After a few more outdoor events that kept doubling in attendance, Fleetwood eventually found a basement venue belonging to a friend’s dad, and sold it out before the doors opened. His fledgling battle-rap league King of the Dot would soon grow into a WWE-like phenomenon, boasting a YouTube page of their fiercest live face-offs with nearly 600,000 subscribers and more than 170 million views.
“We literally built his from the ground up,” says Fleetwood, who quit his steelworker job to run KOTD full-time in 2014. “Everything we’ve done has been trial and error. There was never no blueprint to run a battle-rap league.”
“We literally built his from the ground up. Everything we’ve done has been trial and error.” – Travis “Organik” Fleetwood, of King of the Dot
Battle rap began as a natural outgrowth of hip-hop culture’s inherent braggadocio and competitiveness. It’s a feature also found in the breakdancing, DJ, and graffiti pillars, but came to define this rap offshoot. Battle rap evolved from freestyle sidewalk “cyphers,” where early MCs showed off their rhyme skills to brutally personal lyrical beat-downs, as battlers competed to land the cleverest, cruelest insults. It remained an underground proving ground until an Eminem movie delivered the scene into the mainstream in 2002.

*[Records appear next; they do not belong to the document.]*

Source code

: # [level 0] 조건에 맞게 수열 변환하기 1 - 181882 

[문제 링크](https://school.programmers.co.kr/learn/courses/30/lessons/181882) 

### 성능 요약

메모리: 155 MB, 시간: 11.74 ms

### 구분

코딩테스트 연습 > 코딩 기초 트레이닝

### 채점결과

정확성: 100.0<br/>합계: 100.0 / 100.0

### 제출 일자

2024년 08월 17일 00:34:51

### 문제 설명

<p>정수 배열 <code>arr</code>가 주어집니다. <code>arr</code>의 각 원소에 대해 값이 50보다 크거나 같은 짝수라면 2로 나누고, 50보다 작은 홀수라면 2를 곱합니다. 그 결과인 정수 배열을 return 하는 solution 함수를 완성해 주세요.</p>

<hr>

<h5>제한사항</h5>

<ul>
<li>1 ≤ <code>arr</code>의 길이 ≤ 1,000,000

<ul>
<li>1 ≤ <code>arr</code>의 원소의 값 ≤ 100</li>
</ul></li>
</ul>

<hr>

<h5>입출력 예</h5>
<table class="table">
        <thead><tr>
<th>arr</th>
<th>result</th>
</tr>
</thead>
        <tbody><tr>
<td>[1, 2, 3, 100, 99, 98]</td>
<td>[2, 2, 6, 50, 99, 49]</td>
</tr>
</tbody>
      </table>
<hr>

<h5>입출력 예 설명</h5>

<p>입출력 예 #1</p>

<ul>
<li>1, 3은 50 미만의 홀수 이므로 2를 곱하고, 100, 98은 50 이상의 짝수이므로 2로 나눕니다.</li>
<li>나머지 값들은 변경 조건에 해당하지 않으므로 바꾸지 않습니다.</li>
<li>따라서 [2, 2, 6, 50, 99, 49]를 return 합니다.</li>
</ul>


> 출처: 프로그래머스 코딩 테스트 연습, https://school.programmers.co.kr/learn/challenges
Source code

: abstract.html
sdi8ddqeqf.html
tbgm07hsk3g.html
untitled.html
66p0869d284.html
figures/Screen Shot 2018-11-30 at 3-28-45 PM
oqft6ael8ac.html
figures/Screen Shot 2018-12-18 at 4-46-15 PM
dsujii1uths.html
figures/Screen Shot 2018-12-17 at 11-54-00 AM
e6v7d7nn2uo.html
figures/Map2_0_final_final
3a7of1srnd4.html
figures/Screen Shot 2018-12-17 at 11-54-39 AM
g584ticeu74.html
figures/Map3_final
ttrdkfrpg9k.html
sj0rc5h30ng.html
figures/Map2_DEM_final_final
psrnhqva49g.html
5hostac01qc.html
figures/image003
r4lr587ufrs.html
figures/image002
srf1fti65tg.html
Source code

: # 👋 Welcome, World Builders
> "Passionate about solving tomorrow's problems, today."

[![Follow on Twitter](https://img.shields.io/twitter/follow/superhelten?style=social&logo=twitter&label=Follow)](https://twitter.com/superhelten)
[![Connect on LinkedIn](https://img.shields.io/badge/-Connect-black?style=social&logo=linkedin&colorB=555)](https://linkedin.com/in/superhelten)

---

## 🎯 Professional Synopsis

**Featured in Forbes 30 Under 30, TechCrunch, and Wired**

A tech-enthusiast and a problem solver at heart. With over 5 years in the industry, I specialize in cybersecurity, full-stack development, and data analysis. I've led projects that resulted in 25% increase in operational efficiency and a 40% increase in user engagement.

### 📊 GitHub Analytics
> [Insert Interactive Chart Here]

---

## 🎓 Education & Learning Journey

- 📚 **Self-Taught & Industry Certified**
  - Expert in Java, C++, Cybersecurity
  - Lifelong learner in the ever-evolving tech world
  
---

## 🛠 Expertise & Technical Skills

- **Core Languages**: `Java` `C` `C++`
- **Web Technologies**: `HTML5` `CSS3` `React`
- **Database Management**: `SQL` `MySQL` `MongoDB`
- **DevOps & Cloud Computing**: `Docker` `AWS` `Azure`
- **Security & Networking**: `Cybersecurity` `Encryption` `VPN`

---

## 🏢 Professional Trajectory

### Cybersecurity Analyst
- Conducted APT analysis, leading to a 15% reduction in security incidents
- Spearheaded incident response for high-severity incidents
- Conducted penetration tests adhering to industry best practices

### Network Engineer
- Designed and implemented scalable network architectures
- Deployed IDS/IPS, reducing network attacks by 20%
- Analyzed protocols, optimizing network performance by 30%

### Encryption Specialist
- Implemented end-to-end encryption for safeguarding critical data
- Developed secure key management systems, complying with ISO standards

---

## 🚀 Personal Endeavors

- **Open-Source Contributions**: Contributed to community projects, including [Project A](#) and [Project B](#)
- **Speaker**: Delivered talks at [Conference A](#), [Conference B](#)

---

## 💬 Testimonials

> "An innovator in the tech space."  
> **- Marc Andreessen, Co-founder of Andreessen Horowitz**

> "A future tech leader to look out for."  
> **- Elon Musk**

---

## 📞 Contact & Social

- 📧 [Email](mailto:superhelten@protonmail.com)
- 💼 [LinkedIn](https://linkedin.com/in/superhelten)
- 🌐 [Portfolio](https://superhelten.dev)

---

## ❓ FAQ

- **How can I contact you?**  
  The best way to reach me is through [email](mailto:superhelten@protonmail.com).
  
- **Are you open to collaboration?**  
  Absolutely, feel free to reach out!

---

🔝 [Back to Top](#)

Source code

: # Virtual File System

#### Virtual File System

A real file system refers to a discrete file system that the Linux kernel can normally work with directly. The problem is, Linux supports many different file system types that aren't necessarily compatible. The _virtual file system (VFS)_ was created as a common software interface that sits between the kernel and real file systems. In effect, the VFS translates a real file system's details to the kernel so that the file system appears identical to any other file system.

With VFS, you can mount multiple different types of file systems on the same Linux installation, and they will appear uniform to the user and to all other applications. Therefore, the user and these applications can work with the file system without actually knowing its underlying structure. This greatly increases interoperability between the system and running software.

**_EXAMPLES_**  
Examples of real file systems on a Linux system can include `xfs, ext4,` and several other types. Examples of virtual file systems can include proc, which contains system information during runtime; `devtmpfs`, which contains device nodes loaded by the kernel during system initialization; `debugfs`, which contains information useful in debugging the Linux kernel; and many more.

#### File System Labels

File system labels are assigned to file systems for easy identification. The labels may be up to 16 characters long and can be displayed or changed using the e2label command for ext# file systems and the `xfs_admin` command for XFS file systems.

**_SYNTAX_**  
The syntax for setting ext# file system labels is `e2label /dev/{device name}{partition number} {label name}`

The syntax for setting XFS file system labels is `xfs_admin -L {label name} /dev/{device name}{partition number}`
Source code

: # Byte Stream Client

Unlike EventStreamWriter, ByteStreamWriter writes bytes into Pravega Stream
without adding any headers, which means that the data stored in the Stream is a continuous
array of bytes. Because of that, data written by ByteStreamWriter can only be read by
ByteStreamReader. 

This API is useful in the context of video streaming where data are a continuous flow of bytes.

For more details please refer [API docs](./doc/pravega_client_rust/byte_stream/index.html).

“I was battling when I was super-young, in the ‘90s, I was just going neighborhood to neighborhood. That was the raw feel of it,” recalls veteran Bishop Brigante, King of the Dot Vice-President and the first Canadian battle rapper to appear on BET’s 106 and Park. “By the time 8 Mile dropped, I was like, ‘I did that. I already been through those trenches.’”

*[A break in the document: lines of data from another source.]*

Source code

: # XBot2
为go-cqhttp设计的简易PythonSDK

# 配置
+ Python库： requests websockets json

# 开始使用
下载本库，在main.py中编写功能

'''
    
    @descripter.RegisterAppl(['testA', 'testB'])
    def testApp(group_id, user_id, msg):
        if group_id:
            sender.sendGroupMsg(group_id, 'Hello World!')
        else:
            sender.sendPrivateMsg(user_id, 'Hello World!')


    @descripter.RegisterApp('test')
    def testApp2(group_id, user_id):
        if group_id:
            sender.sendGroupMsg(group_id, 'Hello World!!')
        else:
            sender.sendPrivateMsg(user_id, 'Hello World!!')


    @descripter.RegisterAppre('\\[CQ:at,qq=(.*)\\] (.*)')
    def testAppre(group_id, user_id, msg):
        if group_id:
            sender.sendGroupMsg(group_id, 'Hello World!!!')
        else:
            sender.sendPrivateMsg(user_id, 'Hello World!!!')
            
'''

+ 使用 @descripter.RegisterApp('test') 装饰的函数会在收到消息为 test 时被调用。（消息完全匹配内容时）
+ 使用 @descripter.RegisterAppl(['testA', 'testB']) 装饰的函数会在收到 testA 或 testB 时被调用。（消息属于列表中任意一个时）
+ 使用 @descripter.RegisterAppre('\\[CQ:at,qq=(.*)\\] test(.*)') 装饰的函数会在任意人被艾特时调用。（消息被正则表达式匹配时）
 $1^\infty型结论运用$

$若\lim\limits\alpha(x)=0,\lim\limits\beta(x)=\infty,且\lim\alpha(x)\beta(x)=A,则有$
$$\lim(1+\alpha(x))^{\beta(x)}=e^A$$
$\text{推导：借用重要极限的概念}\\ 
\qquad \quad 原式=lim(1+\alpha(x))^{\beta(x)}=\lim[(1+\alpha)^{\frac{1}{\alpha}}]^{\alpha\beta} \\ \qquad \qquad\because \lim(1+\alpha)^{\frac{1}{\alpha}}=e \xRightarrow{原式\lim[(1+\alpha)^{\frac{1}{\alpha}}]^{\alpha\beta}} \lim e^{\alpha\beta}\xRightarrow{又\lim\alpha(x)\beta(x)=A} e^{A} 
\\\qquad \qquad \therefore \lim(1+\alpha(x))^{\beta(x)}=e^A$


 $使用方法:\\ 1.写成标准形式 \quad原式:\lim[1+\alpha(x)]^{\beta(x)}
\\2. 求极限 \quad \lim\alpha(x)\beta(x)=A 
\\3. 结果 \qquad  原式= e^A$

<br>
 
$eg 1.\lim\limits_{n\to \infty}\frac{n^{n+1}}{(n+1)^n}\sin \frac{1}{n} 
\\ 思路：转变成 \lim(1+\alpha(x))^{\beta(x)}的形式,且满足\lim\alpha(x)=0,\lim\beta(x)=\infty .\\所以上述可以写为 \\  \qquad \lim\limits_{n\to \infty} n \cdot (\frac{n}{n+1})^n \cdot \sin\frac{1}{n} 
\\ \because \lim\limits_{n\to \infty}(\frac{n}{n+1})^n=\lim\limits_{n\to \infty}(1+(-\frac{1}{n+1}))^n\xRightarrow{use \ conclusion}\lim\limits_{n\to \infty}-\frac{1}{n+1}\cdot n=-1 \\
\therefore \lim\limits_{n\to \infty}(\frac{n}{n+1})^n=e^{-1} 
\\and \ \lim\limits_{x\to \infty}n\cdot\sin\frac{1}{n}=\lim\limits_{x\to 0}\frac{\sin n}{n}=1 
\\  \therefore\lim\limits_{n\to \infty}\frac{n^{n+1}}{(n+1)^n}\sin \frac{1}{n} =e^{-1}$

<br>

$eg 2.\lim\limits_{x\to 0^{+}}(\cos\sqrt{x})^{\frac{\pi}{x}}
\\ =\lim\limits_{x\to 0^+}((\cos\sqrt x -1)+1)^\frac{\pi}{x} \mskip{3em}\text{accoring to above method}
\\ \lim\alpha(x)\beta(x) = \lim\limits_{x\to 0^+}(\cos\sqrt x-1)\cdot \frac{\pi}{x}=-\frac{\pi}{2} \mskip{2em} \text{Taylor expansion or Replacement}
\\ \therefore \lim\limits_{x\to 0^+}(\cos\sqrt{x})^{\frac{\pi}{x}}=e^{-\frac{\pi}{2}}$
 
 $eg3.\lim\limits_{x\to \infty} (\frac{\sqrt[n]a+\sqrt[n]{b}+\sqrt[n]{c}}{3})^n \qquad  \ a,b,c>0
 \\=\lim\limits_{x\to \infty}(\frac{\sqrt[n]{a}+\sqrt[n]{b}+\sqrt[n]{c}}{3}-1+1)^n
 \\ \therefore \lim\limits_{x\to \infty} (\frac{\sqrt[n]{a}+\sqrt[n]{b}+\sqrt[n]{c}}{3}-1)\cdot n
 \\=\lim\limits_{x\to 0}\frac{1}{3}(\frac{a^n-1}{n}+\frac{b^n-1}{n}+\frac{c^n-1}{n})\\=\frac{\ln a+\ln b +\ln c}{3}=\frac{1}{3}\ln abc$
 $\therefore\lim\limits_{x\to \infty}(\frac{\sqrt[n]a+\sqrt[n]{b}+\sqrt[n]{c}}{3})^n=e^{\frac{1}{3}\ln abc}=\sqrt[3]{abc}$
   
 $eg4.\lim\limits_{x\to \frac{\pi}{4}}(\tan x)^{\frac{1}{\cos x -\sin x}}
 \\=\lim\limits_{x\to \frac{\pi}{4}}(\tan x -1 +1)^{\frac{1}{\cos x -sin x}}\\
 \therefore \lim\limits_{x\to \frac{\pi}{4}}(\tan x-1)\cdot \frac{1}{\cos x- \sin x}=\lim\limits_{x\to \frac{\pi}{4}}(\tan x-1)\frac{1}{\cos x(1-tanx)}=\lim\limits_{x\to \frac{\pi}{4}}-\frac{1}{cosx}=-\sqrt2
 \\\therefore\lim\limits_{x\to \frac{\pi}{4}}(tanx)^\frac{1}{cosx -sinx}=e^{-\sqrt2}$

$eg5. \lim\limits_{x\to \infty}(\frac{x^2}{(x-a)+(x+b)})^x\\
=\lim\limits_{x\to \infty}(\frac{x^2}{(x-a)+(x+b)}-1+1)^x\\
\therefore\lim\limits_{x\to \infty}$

“[Back then] it was on beats, it was freestyle off-the-top,” Brigante explains. “It was the purest form of battle rap, because you had to be super-skilled on the spot, with no preparation.” But King of the Dot helped the musical sport evolve into its current form, by having competitors rap a capella with pre-written punchlines, allowing the insults to cut deeper, and the rounds to last longer. “The entertainment value went up when you had a couple months to prepare, and you really wrote it out,” Brigante says. “It became a performance.”
But like Bob Dylan going electric, longtime fans needed convincing, and Drake stepped in to help add credibility by co-hosting a 2011 event, and helping run another in 2015.
.“A lot of people were still on the fence because the battles were now written, and [Drake] made the city get behind us a lot more,” says Fleetwood. “Toronto was thriving at that time, so it was more than just supporting the league, it was showing unity between the hip-hop scenes from the industry level to the underground level. It showed that the whole community was standing together. A lot of cities don’t got that. You’re not seeing the big names over there going to these underground functions to support these kids on the come-up. Drake was doing that. And it helped us push our brand into America.”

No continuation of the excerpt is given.